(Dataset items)
=== Section Start ===
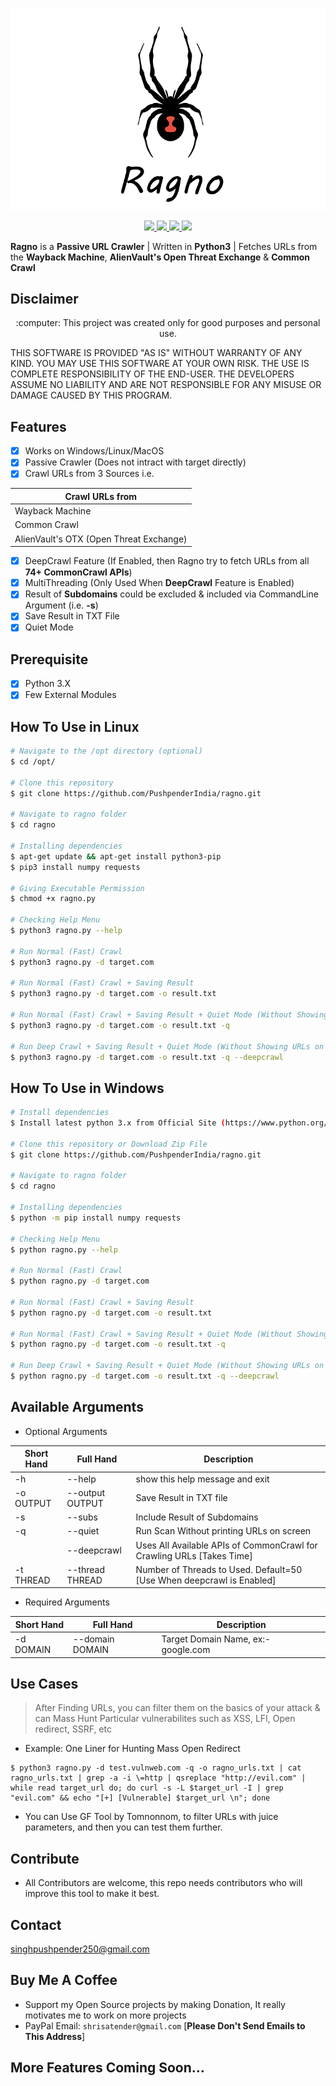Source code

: <p align="center">
  <img src="https://github.com/PushpenderIndia/ragno/blob/master/img/ragno-logo.png" alt="Ragno Logo" />
</p>

<p align="center">
    <a href="https://python.org">
    <img src="https://img.shields.io/badge/Python-3.7-green.svg">
  </a>
  <a href="https://github.com/PushpenderIndia/ragno/blob/master/LICENSE">
    <img src="https://img.shields.io/badge/License-MIT-lightgrey.svg">
  </a>
  <a href="https://github.com/PushpenderIndia/ragno/releases">
    <img src="https://img.shields.io/badge/Release-1.0-blue.svg">
  </a>
    <a href="https://github.com/PushpenderIndia/ragno">
    <img src="https://img.shields.io/badge/Open%20Source-%E2%9D%A4-brightgreen.svg">
  </a>
</p>

**Ragno** is a **Passive URL Crawler** | Written in **Python3** | Fetches URLs from the **Wayback Machine**, **AlienVault's Open Threat Exchange** & **Common Crawl**

## Disclaimer
<p align="center">
  :computer: This project was created only for good purposes and personal use.
</p>

THIS SOFTWARE IS PROVIDED "AS IS" WITHOUT WARRANTY OF ANY KIND. YOU MAY USE THIS SOFTWARE AT YOUR OWN RISK. THE USE IS COMPLETE RESPONSIBILITY OF THE END-USER. THE DEVELOPERS ASSUME NO LIABILITY AND ARE NOT RESPONSIBLE FOR ANY MISUSE OR DAMAGE CAUSED BY THIS PROGRAM.

## Features
- [x] Works on Windows/Linux/MacOS
- [x] Passive Crawler (Does not intract with target directly)
- [x] Crawl URLs from 3 Sources i.e.

| Crawl URLs from |
| --------------- |
| Wayback Machine |
| Common Crawl    |
| AlienVault's OTX (Open Threat Exchange) |

- [x] DeepCrawl Feature (If Enabled, then Ragno try to fetch URLs from all **74+ CommonCrawl APIs**)
- [x] MultiThreading (Only Used When **DeepCrawl** Feature is Enabled)
- [x] Result of **Subdomains** could be excluded & included via CommandLine Argument (i.e. **-s**)
- [x] Save Result in TXT File
- [x] Quiet Mode

## Prerequisite
- [x] Python 3.X
- [x] Few External Modules

## How To Use in Linux
```bash
# Navigate to the /opt directory (optional)
$ cd /opt/

# Clone this repository
$ git clone https://github.com/PushpenderIndia/ragno.git

# Navigate to ragno folder
$ cd ragno

# Installing dependencies
$ apt-get update && apt-get install python3-pip
$ pip3 install numpy requests

# Giving Executable Permission
$ chmod +x ragno.py

# Checking Help Menu
$ python3 ragno.py --help

# Run Normal (Fast) Crawl
$ python3 ragno.py -d target.com 

# Run Normal (Fast) Crawl + Saving Result
$ python3 ragno.py -d target.com -o result.txt

# Run Normal (Fast) Crawl + Saving Result + Quiet Mode (Without Showing URLs on screen)
$ python3 ragno.py -d target.com -o result.txt -q

# Run Deep Crawl + Saving Result + Quiet Mode (Without Showing URLs on screen)
$ python3 ragno.py -d target.com -o result.txt -q --deepcrawl
```

## How To Use in Windows
```bash
# Install dependencies 
$ Install latest python 3.x from Official Site (https://www.python.org/downloads/)

# Clone this repository or Download Zip File
$ git clone https://github.com/PushpenderIndia/ragno.git

# Navigate to ragno folder
$ cd ragno

# Installing dependencies
$ python -m pip install numpy requests

# Checking Help Menu
$ python ragno.py --help

# Run Normal (Fast) Crawl
$ python ragno.py -d target.com 

# Run Normal (Fast) Crawl + Saving Result
$ python ragno.py -d target.com -o result.txt

# Run Normal (Fast) Crawl + Saving Result + Quiet Mode (Without Showing URLs on screen)
$ python ragno.py -d target.com -o result.txt -q

# Run Deep Crawl + Saving Result + Quiet Mode (Without Showing URLs on screen)
$ python ragno.py -d target.com -o result.txt -q --deepcrawl
```

## Available Arguments 
* Optional Arguments

| Short Hand  | Full Hand       | Description                     |
| ----------  | ---------       | -----------                     |
| -h          | --help          | show this help message and exit |
| -o OUTPUT   | --output OUTPUT | Save Result in TXT file         |
| -s          | --subs          | Include Result of Subdomains    |
| -q          | --quiet         | Run Scan Without printing URLs on screen |
|             | --deepcrawl     | Uses All Available APIs of CommonCrawl for Crawling URLs [Takes Time] |
| -t THREAD   | --thread THREAD | Number of Threads to Used. Default=50 [Use When deepcrawl is Enabled] |

* Required Arguments

| Short Hand  | Full Hand | Description |
| ----------  | --------- | ----------- |
| -d DOMAIN   | --domain DOMAIN | Target Domain Name, ex:- google.com |

## Use Cases

> After Finding URLs, you can filter them on the basics of your attack & can Mass Hunt Particular vulnerabilites such as XSS, LFI, Open redirect, SSRF, etc

* Example: One Liner for Hunting Mass Open Redirect
```
$ python3 ragno.py -d test.vulnweb.com -q -o ragno_urls.txt | cat ragno_urls.txt | grep -a -i \=http | qsreplace "http://evil.com" | while read target_url do; do curl -s -L $target_url -I | grep "evil.com" && echo "[+] [Vulnerable] $target_url \n"; done
```

* You can Use GF Tool by Tomnonnom, to filter URLs with juice parameters, and then you can test them further.

## Contribute

* All Contributors are welcome, this repo needs contributors who will improve this tool to make it best.

## Contact

singhpushpender250@gmail.com 

## Buy Me A Coffee

* Support my Open Source projects by making Donation, It really motivates me to work on more projects
* PayPal Email: `shrisatender@gmail.com` [**Please Don't Send Emails to This Address**]

## More Features Coming Soon...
=== Section End ===
Brief →
Starting with the line that holds "Hand | Description |" and ending with the line that holds "## Contribute", retype every line in the data above exactly, and nothing else.

Solved problem →
| Short Hand  | Full Hand | Description |
| ----------  | --------- | ----------- |
| -d DOMAIN   | --domain DOMAIN | Target Domain Name, ex:- google.com |

## Use Cases

> After Finding URLs, you can filter them on the basics of your attack & can Mass Hunt Particular vulnerabilites such as XSS, LFI, Open redirect, SSRF, etc

* Example: One Liner for Hunting Mass Open Redirect
```
$ python3 ragno.py -d test.vulnweb.com -q -o ragno_urls.txt | cat ragno_urls.txt | grep -a -i \=http | qsreplace "http://evil.com" | while read target_url do; do curl -s -L $target_url -I | grep "evil.com" && echo "[+] [Vulnerable] $target_url \n"; done
```

* You can Use GF Tool by Tomnonnom, to filter URLs with juice parameters, and then you can test them further.

## Contribute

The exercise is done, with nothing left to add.